Your assignment:
Print, in exact form, the lines below from the one containing "for Google App Engine" through the one containing "We haven't published", and omit all others.

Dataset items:
=====

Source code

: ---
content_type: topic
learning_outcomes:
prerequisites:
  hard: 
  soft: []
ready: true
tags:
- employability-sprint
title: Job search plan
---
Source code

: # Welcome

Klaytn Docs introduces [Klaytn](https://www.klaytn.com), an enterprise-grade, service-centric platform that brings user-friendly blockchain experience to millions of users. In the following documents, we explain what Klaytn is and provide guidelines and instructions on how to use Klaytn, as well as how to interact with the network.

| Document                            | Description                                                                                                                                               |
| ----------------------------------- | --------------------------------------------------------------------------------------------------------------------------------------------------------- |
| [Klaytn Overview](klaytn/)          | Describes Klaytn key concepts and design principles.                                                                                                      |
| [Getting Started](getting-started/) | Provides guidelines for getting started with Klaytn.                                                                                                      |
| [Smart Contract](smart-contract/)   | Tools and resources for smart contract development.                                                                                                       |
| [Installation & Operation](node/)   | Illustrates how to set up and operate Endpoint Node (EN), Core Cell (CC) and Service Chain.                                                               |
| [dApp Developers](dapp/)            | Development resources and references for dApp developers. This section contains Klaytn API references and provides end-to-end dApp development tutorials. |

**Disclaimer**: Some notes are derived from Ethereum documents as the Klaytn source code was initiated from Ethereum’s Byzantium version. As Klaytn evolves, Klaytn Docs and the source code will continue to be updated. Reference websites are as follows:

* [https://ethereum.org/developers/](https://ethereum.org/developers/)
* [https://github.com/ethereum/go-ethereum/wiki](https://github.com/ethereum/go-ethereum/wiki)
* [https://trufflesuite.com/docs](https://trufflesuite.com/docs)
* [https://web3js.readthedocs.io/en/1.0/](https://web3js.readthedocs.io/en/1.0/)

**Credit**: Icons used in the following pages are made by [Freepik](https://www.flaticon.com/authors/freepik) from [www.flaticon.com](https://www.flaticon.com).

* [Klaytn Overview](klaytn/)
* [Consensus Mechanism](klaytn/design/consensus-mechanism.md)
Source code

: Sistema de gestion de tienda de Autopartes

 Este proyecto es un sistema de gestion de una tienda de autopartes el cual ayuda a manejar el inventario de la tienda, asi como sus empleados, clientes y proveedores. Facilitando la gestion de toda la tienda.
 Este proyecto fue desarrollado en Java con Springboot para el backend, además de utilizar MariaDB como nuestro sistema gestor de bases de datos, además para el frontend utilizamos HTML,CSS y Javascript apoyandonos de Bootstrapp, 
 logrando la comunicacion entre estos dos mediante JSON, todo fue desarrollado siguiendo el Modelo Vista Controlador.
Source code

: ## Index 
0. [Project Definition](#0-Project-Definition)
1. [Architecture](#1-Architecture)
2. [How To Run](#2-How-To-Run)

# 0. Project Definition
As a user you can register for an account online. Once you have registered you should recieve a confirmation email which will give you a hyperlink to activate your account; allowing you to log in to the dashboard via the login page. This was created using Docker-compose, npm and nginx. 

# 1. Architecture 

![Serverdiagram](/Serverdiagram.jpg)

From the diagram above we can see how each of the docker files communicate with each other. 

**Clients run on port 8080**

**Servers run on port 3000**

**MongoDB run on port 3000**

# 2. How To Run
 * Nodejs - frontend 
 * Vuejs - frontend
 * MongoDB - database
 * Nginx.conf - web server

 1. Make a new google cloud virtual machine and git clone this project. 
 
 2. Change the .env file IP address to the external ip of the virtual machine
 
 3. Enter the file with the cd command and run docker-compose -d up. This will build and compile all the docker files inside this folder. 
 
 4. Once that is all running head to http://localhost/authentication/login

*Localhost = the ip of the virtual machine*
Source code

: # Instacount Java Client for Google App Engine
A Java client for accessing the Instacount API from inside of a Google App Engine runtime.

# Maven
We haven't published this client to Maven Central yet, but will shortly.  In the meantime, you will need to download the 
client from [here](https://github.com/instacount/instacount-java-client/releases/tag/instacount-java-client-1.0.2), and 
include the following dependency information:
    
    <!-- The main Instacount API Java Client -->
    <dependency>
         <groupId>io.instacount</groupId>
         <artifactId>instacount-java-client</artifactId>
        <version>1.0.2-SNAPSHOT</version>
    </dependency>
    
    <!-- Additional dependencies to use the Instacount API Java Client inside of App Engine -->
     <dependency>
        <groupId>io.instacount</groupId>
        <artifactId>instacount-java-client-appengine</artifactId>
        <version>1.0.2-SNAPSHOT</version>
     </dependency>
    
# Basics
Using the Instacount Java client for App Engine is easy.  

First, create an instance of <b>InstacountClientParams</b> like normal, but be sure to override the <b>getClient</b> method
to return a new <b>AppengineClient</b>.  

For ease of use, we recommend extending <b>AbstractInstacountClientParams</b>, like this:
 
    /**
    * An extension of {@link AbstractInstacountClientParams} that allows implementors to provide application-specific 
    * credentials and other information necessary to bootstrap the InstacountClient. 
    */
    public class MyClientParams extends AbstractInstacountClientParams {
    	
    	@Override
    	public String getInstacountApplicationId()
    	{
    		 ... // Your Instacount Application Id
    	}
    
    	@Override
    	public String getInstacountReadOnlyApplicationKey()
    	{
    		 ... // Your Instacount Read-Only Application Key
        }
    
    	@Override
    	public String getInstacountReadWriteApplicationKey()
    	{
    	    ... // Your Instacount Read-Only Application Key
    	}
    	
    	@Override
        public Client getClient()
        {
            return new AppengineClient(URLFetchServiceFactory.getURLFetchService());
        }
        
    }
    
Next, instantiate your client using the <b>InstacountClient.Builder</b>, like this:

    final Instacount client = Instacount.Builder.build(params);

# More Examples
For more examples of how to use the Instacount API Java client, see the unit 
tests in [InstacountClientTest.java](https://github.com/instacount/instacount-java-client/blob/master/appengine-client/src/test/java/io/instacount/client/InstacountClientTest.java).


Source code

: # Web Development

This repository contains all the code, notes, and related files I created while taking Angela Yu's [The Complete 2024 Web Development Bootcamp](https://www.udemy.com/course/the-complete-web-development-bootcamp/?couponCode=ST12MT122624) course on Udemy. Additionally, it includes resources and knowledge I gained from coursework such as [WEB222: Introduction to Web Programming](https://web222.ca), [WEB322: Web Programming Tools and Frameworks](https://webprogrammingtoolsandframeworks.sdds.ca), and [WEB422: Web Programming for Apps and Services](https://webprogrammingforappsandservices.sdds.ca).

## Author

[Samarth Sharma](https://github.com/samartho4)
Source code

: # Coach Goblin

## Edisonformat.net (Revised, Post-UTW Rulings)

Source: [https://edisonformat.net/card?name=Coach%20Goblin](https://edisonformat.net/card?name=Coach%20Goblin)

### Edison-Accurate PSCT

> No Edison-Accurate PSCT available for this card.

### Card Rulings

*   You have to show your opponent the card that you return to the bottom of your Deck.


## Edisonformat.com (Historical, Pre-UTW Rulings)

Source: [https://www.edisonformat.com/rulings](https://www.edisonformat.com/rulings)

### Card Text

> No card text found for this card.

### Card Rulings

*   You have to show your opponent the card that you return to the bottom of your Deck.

=====

Result:
: # Instacount Java Client for Google App Engine
A Java client for accessing the Instacount API from inside of a Google App Engine runtime.

# Maven
We haven't published this client to Maven Central yet, but will shortly.  In the meantime, you will need to download the 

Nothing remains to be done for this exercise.